In the cases of Pfizer and Zimmer, analysts say the rush to buy back shares crimped development of new products, a prime reason that both companies are experiencing slow revenue growth.
Despite the looming expiration of the patent for its best-selling drug, Lipitor, Pfizer spent more than $20 billion repurchasing shares from 2005 to 2010.
“In that era, it wasn’t the best use of cash,” said Catherine Arnold, an analyst with Credit Suisse. “They should have been doing more to fix the company.”
Matthew Dodds, an analyst with Citigroup, said, “Zimmer has shown little appetite for acquisitions or diversification, yet they don’t sport a pipeline that can drive investor interest."
Nevertheless, Zimmer is on track to repurchase $1 billion worth of its shares this year, double last year’s pace, and it actually borrowed money last quarter to achieve its goal.

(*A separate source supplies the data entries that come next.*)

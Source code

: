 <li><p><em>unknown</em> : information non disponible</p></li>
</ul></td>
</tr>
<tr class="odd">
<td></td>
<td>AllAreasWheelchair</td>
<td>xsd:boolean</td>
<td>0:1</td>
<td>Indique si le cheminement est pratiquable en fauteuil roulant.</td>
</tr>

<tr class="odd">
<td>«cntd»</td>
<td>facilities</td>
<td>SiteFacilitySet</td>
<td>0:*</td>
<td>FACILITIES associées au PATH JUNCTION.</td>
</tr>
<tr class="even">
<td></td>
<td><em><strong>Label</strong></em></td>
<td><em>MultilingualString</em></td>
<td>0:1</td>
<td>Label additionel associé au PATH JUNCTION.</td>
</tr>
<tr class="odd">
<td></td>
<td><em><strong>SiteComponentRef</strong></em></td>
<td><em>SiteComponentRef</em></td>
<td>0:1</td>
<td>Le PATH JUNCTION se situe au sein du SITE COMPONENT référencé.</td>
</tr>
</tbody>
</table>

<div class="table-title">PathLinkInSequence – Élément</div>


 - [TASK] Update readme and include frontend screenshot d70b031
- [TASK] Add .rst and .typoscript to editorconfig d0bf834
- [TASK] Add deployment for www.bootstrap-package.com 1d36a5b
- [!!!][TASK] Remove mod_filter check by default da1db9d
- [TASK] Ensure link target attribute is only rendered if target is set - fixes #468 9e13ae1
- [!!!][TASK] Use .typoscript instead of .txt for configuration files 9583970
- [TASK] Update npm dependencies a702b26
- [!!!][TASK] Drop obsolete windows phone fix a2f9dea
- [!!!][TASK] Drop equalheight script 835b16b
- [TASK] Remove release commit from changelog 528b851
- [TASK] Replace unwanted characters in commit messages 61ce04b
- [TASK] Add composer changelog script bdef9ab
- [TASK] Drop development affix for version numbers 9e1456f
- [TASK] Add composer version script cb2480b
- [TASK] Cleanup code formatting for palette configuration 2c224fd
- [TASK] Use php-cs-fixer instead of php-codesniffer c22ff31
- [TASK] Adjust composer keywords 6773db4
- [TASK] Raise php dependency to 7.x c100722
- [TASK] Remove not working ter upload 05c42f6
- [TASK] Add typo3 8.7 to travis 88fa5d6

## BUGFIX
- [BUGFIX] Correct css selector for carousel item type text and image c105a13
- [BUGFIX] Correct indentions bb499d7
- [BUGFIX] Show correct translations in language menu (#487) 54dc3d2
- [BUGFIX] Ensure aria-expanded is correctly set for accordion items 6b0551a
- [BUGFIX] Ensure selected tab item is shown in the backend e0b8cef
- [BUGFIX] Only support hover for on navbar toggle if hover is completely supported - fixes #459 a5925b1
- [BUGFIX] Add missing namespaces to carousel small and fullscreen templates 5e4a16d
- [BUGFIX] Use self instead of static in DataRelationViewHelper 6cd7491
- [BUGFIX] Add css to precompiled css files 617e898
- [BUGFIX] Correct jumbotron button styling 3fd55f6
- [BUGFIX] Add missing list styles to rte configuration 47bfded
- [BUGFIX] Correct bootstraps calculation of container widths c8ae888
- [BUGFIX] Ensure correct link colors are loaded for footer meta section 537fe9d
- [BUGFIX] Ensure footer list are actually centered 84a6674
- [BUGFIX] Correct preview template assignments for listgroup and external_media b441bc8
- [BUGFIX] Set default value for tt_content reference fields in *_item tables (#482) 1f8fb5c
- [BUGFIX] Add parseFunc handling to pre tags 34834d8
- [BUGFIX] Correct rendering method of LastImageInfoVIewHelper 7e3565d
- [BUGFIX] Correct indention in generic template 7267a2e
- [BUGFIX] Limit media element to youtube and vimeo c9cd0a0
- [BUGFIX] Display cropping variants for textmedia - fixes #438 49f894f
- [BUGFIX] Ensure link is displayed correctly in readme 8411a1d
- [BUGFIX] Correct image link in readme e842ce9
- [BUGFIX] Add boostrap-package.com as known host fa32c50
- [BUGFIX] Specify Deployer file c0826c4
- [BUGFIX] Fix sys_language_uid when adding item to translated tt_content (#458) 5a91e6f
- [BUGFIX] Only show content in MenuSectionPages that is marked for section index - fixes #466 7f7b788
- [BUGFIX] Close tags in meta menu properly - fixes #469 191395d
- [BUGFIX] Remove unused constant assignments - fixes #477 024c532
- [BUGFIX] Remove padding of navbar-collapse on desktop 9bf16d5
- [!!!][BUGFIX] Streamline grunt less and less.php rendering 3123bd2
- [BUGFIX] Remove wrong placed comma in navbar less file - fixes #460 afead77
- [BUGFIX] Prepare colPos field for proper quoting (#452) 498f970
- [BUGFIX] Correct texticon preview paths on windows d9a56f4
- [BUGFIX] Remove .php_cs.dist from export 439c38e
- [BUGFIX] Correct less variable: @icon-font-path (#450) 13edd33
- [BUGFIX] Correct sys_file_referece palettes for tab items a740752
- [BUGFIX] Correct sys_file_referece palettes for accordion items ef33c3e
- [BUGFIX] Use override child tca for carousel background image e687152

In a statement, Zimmer said its bonus programs were “designed to pay for performance,” and that overall compensation strategy was “designed to align the interests of its employees and stockholders.” Zimmer is committed to research and development and the introduction of new products, the company said, adding that the factory closure in North Carolina, while difficult, “is in the best interest of the company’s stockholders.”
It's this entirely self-serving attitude, in which executives see themselves
as the value in the economy whose personal wealth the system is designed to maximize, that is so galling.
These people are not only killing the economy, they are killing their own companies with their greed. But why shouldn't they? In this culture you're considered a chump if you leave money on the table for any reason and in business there is no tomorrow.
I'll just repeat my favorite Joseph Stiglitz quote:
Alexis de Tocqueville once described what he saw as a chief part of the peculiar genius of American society—something he called “self-interest properly understood.” The last two words were the key. Everyone possesses self-interest in a narrow sense: I want what’s good for me right now! Self-interest “properly understood” is different. It means appreciating that paying attention to everyone else’s self-interest—in other words, the common welfare—is in fact a precondition for one’s own ultimate well-being. Tocqueville was not suggesting that there was anything noble or idealistic about this outlook—in fact, he was suggesting the opposite. It was a mark of American pragmatism. Those canny Americans understood a basic fact: looking out for the other guy isn’t just good for the soul—it’s good for business.
The top 1 percent have the best houses, the best educations, the best doctors, and the best lifestyles, but there is one thing that money doesn’t seem to have bought: an understanding that their fate is bound up with how the other 99 percent live. Throughout history, this is something that the top 1 percent eventually do learn. Too late.
Randism only works on the pages of a pot-boiler novel. In reality these Galtian heroes live in a world with a whole lot of other people. If they are too thick to realize that a stable society with a thriving middle class is more necessary to their survival than a quick buck to add to their already depraved level of wealth, then they aren't really masters of the universe after all.